To do —
Only the lines of the data below from the one with "This assignment builds" through the one with "For simplicity, treat" are wanted. Repeat them exactly.

Dataset entries —
╭──

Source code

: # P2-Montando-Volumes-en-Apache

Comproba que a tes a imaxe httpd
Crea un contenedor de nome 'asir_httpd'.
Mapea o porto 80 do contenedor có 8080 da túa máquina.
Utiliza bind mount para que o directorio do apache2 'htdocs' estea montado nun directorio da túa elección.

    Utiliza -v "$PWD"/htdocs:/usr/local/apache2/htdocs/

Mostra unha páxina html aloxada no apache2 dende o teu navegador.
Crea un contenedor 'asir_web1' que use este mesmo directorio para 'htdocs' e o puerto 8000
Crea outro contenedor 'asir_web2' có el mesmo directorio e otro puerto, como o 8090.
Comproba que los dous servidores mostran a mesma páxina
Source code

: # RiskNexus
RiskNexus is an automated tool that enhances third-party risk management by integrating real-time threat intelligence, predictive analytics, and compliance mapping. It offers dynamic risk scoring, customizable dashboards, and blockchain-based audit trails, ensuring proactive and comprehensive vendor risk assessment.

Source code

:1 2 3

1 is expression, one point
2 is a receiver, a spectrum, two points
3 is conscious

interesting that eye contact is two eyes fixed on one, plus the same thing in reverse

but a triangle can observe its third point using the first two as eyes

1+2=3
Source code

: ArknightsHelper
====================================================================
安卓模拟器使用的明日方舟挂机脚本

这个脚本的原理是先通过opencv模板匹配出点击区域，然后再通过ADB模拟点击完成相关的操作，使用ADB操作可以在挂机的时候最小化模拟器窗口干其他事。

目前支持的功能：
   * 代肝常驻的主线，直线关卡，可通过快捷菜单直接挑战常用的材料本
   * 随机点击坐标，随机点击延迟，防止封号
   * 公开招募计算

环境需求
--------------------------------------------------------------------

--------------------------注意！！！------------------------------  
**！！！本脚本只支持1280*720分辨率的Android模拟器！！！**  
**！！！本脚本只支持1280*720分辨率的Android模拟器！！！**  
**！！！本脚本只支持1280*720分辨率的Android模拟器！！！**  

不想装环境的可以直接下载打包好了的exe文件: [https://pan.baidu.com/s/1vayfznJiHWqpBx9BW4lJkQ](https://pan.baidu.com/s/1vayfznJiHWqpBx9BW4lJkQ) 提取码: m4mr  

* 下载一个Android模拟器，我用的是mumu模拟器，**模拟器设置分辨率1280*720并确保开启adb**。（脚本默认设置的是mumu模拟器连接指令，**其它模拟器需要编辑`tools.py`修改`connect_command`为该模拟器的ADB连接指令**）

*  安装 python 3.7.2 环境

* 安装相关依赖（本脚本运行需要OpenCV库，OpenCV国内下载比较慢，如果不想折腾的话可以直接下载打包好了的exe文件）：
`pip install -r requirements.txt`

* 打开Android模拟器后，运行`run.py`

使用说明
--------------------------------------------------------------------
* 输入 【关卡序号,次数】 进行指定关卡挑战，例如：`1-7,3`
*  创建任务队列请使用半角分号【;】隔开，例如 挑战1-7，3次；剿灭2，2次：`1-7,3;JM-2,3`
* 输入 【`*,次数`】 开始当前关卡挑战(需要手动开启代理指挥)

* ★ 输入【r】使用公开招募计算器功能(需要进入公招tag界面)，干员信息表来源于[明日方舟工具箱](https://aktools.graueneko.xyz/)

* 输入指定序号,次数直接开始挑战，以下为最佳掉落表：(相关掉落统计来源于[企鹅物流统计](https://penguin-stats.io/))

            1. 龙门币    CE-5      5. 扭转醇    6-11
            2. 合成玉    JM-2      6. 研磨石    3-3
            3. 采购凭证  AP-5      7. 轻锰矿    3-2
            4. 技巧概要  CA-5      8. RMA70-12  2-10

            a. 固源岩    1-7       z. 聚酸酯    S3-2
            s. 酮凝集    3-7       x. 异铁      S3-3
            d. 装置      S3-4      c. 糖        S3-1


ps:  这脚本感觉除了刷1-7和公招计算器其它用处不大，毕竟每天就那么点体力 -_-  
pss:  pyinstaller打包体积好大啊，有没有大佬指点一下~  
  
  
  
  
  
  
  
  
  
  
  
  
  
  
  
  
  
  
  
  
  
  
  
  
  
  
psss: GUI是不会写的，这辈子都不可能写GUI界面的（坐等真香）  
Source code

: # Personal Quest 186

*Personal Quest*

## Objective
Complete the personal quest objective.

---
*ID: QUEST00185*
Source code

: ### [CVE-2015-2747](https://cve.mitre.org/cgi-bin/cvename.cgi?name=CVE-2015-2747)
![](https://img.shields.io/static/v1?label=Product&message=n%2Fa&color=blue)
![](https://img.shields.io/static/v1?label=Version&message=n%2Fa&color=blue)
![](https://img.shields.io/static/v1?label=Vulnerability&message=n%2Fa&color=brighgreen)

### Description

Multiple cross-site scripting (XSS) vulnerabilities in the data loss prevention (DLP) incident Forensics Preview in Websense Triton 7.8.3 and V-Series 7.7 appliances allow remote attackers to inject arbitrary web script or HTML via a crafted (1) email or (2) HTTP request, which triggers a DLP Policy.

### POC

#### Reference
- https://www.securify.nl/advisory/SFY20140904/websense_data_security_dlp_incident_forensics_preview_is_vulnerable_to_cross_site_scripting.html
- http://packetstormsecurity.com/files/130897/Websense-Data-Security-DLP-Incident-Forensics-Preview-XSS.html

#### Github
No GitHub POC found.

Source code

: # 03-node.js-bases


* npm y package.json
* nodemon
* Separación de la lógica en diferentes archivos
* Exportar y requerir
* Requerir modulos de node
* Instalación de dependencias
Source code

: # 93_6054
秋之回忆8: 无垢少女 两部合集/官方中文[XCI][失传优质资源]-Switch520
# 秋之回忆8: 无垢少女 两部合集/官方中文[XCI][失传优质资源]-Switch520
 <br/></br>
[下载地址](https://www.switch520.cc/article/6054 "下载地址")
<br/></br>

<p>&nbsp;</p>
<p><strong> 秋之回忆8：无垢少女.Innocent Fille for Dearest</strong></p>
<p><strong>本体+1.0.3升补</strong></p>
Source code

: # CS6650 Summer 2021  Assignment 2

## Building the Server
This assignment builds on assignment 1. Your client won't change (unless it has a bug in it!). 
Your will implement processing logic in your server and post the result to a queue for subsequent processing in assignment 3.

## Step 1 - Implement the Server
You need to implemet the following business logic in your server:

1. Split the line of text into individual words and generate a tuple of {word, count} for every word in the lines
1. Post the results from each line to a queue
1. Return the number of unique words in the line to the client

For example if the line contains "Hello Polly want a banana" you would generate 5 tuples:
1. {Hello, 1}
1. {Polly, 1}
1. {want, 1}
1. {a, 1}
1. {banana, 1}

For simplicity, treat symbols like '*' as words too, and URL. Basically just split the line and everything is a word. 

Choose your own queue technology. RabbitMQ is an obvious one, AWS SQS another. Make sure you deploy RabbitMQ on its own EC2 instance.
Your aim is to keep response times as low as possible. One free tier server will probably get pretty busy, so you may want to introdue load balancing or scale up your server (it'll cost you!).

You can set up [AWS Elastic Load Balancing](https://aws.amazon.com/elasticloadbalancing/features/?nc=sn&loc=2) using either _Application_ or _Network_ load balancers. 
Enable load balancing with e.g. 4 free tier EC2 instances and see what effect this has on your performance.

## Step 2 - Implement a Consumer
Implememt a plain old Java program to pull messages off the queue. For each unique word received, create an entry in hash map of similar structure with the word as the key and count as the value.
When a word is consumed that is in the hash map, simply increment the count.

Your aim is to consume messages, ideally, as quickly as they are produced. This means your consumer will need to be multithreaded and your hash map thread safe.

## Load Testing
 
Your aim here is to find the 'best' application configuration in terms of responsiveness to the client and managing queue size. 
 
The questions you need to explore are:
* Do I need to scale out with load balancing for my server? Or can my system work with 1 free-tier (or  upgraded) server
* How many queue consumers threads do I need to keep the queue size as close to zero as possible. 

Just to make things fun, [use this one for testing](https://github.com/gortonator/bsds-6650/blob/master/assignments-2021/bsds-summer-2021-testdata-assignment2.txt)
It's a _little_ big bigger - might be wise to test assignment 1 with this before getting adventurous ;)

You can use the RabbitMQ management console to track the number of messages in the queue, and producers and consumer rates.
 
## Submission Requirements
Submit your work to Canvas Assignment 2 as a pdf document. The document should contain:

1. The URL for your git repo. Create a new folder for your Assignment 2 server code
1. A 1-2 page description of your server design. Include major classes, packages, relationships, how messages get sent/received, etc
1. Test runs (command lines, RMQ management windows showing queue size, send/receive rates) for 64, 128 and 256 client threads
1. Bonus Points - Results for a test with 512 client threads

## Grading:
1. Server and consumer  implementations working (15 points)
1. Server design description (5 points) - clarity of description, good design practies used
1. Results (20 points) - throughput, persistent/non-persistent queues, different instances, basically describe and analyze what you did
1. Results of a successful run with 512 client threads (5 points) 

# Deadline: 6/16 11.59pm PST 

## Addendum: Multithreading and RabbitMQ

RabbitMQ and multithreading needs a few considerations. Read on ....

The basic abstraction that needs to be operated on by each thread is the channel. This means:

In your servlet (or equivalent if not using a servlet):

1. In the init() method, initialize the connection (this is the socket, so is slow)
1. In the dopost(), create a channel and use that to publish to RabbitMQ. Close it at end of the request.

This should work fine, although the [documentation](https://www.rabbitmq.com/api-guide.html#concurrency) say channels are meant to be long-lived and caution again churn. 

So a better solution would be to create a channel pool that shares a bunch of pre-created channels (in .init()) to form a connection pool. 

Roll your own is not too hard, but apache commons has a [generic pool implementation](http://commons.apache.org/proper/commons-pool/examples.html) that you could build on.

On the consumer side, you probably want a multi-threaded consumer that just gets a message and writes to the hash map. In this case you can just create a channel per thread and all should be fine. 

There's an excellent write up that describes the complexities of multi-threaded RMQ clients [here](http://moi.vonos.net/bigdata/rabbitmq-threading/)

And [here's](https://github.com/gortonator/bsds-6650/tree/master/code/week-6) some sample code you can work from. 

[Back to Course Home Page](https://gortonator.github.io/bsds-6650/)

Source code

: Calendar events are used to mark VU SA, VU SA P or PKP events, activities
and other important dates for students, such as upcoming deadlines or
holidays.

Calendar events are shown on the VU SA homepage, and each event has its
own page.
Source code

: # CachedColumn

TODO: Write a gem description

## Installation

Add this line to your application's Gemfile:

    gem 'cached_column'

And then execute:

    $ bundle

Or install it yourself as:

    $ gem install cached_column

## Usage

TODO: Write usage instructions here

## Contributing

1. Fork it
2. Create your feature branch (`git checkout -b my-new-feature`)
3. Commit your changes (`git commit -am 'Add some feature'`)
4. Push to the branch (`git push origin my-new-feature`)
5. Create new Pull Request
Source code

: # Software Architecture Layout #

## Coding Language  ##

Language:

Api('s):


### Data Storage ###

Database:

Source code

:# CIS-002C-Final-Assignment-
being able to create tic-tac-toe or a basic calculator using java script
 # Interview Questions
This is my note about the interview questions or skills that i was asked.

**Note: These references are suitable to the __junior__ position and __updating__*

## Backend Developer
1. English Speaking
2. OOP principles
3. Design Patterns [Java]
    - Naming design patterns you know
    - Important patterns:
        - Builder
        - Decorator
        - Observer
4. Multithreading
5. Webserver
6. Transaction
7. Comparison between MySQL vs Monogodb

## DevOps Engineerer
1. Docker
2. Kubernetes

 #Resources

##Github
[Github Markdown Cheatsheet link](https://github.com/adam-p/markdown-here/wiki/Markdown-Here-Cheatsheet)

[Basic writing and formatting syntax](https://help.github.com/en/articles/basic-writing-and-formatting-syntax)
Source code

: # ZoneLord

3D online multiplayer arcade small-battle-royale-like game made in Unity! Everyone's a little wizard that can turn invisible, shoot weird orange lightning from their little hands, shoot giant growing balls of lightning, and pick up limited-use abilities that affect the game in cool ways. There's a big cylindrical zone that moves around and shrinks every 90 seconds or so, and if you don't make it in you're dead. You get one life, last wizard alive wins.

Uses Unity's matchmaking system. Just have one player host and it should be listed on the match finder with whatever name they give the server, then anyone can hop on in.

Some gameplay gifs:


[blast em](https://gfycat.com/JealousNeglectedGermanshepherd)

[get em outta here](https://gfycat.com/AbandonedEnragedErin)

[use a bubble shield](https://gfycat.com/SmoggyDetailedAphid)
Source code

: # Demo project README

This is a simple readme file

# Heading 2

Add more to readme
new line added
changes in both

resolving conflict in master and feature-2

╰──

Result for this exercise —
This assignment builds on assignment 1. Your client won't change (unless it has a bug in it!). 
Your will implement processing logic in your server and post the result to a queue for subsequent processing in assignment 3.

## Step 1 - Implement the Server
You need to implemet the following business logic in your server:

1. Split the line of text into individual words and generate a tuple of {word, count} for every word in the lines
1. Post the results from each line to a queue
1. Return the number of unique words in the line to the client

For example if the line contains "Hello Polly want a banana" you would generate 5 tuples:
1. {Hello, 1}
1. {Polly, 1}
1. {want, 1}
1. {a, 1}
1. {banana, 1}

For simplicity, treat symbols like '*' as words too, and URL. Basically just split the line and everything is a word. 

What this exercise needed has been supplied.